“I was watered, as a young weed, by pretty language. A major early distraction of mine was marveling at others’ clever stylings in speech. It was not difficult to get an idea into my head, provided that idea was wrapped and bowed in eloquent, musical prose.
How unlucky I was, in light of this, to have stumbled upon Christopher Hitchens, the reigning king of rhetoric, still reigning from beyond the grave. Never has someone so confused me. Never have I been so incensed, so disgusted by the bile and bigotry that came from a man’s mouth while simultaneously, grudgingly in love with how he managed to put it into spoken and written word. What a magnificent, dangerous mind. If I’d had any remaining hesitations in my disdain for religion as a young man, it was hearing Hitchens that removed them. Not through reason, or historical accuracy, but through rousing, commanding, beautiful, devastating language. My relationship with him and his work remains, to this day, complicated—even as a member of a religion for which he reserved particularly hot blood.

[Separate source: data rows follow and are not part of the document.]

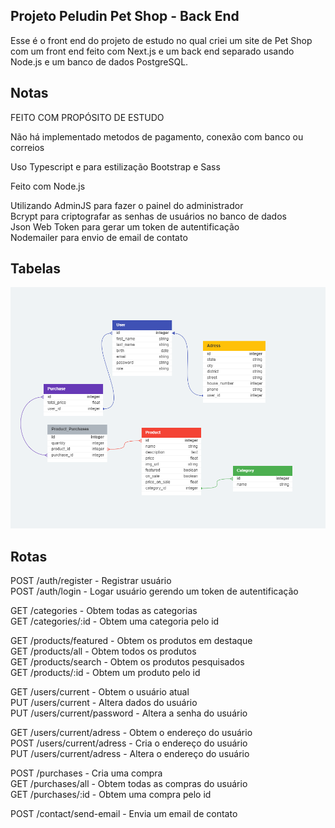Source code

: ## Projeto Peludin Pet Shop - Back End

Esse é o front end do projeto de estudo no qual criei um site de Pet Shop com um front end feito com Next.js e um back end separado usando Node.js e um banco de dados PostgreSQL.

## Notas

FEITO COM PROPÓSITO DE ESTUDO

Não há implementado metodos de pagamento, conexão com banco ou correios

Uso Typescript e para estilização Bootstrap e Sass

Feito com Node.js

Utilizando AdminJS para fazer o painel do administrador  
Bcrypt para criptografar as senhas de usuários no banco de dados  
Json Web Token para gerar um token de autentificação  
Nodemailer para envio de email de contato

## Tabelas

![](public/images/PeludinTable.png)

## Rotas

POST /auth/register - Registrar usuário  
POST /auth/login - Logar usuário gerendo um token de autentificação

GET /categories - Obtem todas as categorias  
GET /categories/:id - Obtem uma categoria pelo id

GET /products/featured - Obtem os produtos em destaque  
GET /products/all - Obtem todos os produtos  
GET /products/search - Obtem os produtos pesquisados  
GET /products/:id - Obtem um produto pelo id

GET /users/current - Obtem o usuário atual  
PUT /users/current - Altera dados do usuário  
PUT /users/current/password - Altera a senha do usuário

GET /users/current/adress - Obtem o endereço do usuário  
POST /users/current/adress - Cria o endereço do usuário  
PUT /users/current/adress - Altera o endereço do usuário

POST /purchases - Cria uma compra  
GET /purchases/all - Obtem todas as compras do usuário  
GET /purchases/:id - Obtem uma compra pelo id

POST /contact/send-email - Envia um email de contato
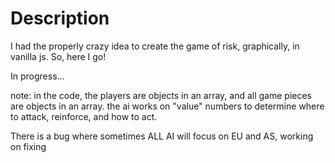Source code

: # Description
I had the properly crazy idea to create the game of risk, graphically, in vanilla js.
So, here I go!

In progress...


note: in the code, the players are objects in an array, and all game pieces are objects in an array.
the ai works on "value" numbers to determine where to attack, reinforce, and how to act.

There is a bug where sometimes ALL AI will focus on EU and AS, working on fixing
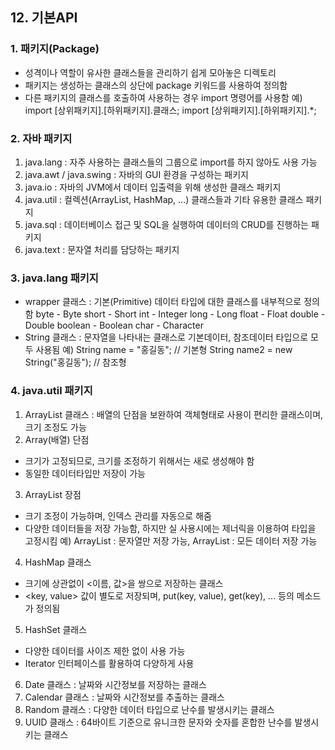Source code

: ## 12. 기본API

### 1. 패키지(Package)
- 성격이나 역할이 유사한 클래스들을 관리하기 쉽게 모아놓은 디렉토리
- 패키지는 생성하는 클래스의 상단에 package 키워드를 사용하여 정의함
- 다른 패키지의 클래스를 호출하여 사용하는 경우 import 명령어를 사용함
예) import [상위패키지].[하위패키지].클래스;
	import [상위패키지].[하위패키지].*;
	
### 2. 자바 패키지
1) java.lang : 자주 사용하는 클래스들의 그룹으로 import를 하지 않아도 사용 가능
2) java.awt / java.swing : 자바의 GUI 환경을 구성하는 패키지
3) java.io : 자바의 JVM에서 데이터 입출력을 위해 생성한 클래스 패키지
4) java.util : 컬렉션(ArrayList, HashMap, ...) 클래스들과 기타 유용한 클래스 패키지
5) java.sql : 데이터베이스 접근 및 SQL을 실행하여 데이터의 CRUD를 진행하는 패키지
6) java.text : 문자열 처리를 담당하는 패키지

### 3. java.lang 패키지
- wrapper 클래스 : 기본(Primitive) 데이터 타입에 대한 클래스를 내부적으로 정의함
byte - Byte
short - Short
int - Integer
long - Long
float - Float
double - Double
boolean - Boolean
char - Character
- String 클래스 : 문자열을 나타내는 클래스로 기본데이터, 참조데이터 타입으로 모두 사용됨
예) String name = "홍길동";	// 기본형
	String name2 = new String("홍길동");	// 참조형
	
### 4. java.util 패키지
1) ArrayList 클래스 : 배열의 단점을 보완하여 객체형태로 사용이 편리한 클래스이며, 크기 조정도 가능
2) Array(배열) 단점
- 크기가 고정되므로, 크기를 조정하기 위해서는 새로 생성해야 함
- 동일한 데이터타입만 저장이 가능
3) ArrayList 장점
- 크기 조정이 가능하며, 인덱스 관리를 자동으로 해줌
- 다양한 데이터들을 저장 가능함, 하지만 실 사용시에는 제너릭<E>을 이용하여 타입을 고정시킴
예) ArrayList<String> : 문자열만 저장 가능, ArrayList : 모든 데이터 저장 가능
4) HashMap 클래스
- 크기에 상관없이 <이름, 값>을 쌍으로 저장하는 클래스
- <key, value> 값이 별도로 저장되며, put(key, value), get(key), ... 등의 메소드가 정의됨
5) HashSet 클래스
- 다양한 데이터를 사이즈 제한 없이 사용 가능
- Iterator 인터페이스를 활용하여 다양하게 사용
6) Date 클래스 : 날짜와 시간정보를 저장하는 클래스
7) Calendar 클래스 : 날짜와 시간정보를 추출하는 클래스
8) Random 클래스 : 다양한 데이터 타입으로 난수를 발생시키는 클래스
9) UUID 클래스 : 64바이트 기준으로 유니크한 문자와 숫자를 혼합한 난수를 발생시키는 클래스






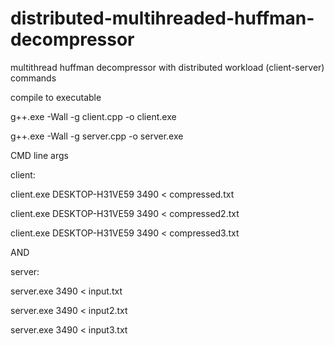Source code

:# distributed-multihreaded-huffman-decompressor
multithread huffman decompressor with distributed workload (client-server)
commands

compile to executable

g++.exe -Wall -g client.cpp -o client.exe

g++.exe -Wall -g server.cpp -o server.exe

CMD line args

client:

client.exe DESKTOP-H31VE59 3490 < compressed.txt

client.exe DESKTOP-H31VE59 3490 < compressed2.txt

client.exe DESKTOP-H31VE59 3490 < compressed3.txt

AND

server:

server.exe 3490 < input.txt

server.exe 3490 < input2.txt

server.exe 3490 < input3.txt

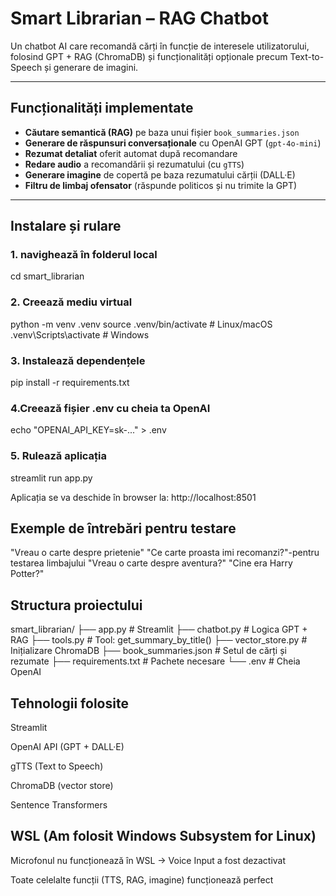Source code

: #  Smart Librarian – RAG Chatbot

Un chatbot AI care recomandă cărți în funcție de interesele utilizatorului, folosind GPT + RAG (ChromaDB) și funcționalități opționale precum Text-to-Speech și generare de imagini.

---

##  Funcționalități implementate

-  **Căutare semantică (RAG)** pe baza unui fișier `book_summaries.json`
-  **Generare de răspunsuri conversaționale** cu OpenAI GPT (`gpt-4o-mini`)
-  **Rezumat detaliat** oferit automat după recomandare
-  **Redare audio** a recomandării și rezumatului (cu `gTTS`)
-  **Generare imagine** de copertă pe baza rezumatului cărții (DALL·E)
-  **Filtru de limbaj ofensator** (răspunde politicos și nu trimite la GPT)

---

##  Instalare și rulare

### 1. navighează în folderul local
cd smart_librarian


### 2. Creează mediu virtual

python -m venv .venv
source .venv/bin/activate      # Linux/macOS
.venv\Scripts\activate         # Windows


### 3. Instalează dependențele

pip install -r requirements.txt

### 4.Creează fișier .env cu cheia ta OpenAI

echo "OPENAI_API_KEY=sk-..." > .env

### 5. Rulează aplicația

streamlit run app.py

Aplicația se va deschide în browser la:
http://localhost:8501

## Exemple de întrebări pentru testare

"Vreau o carte despre prietenie"
"Ce carte proasta imi recomanzi?"-pentru testarea limbajului
"Vreau o carte despre aventura?"
"Cine era Harry Potter?"

## Structura proiectului

smart_librarian/
├── app.py                  # Streamlit
├── chatbot.py              # Logica GPT + RAG
├── tools.py                # Tool: get_summary_by_title()
├── vector_store.py         # Inițializare ChromaDB
├── book_summaries.json     # Setul de cărți și rezumate
├── requirements.txt        # Pachete necesare
└── .env                    #  Cheia  OpenAI

## Tehnologii folosite

Streamlit

OpenAI API (GPT + DALL·E)

gTTS (Text to Speech)

ChromaDB (vector store)

Sentence Transformers

##  WSL (Am folosit  Windows Subsystem for Linux)

 Microfonul nu funcționează în WSL → Voice Input a fost dezactivat

 Toate celelalte funcții (TTS, RAG, imagine) funcționează perfect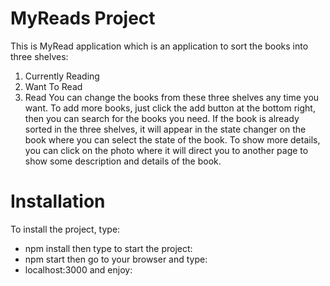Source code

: # MyReads Project

This is MyRead application which is an application to sort the books into three shelves:    
1. Currently Reading
2. Want To Read
3. Read
You can change the books from these three shelves any time you want.
To add more books, just click the add button at the bottom right, then you can search for the books you need.
If the book is already sorted in the three shelves, it will appear in the state changer on the book where you can select the state of the book.
To show more details, you can click on the photo where it will direct you to another page to show some description and details of the book.

# Installation
To install the project, type:
   - npm install
then type to start the project:
   - npm start 
then go to your browser and type:
   - localhost:3000
and enjoy:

Hitchens’ history of idol-smashing extends further back than the publication of his bestselling book God Is Not Great: Why Religion Poisons Everything. He began his writing career a Marxist (specifically, a Trotskyist) before switching loyalties late in life to an odd mix of Jeffersonian conservatism and Cheney-flavored imperialism. What seems to have remained constant, however, is a defiant streak that bordered on a chronic inability to respect any kind of authority. He was a passionately independent man until his last breath. In his words: “My own opinion is enough for me, and I claim the right to have it defended against any consensus, any majority, anywhere, any place, any time.”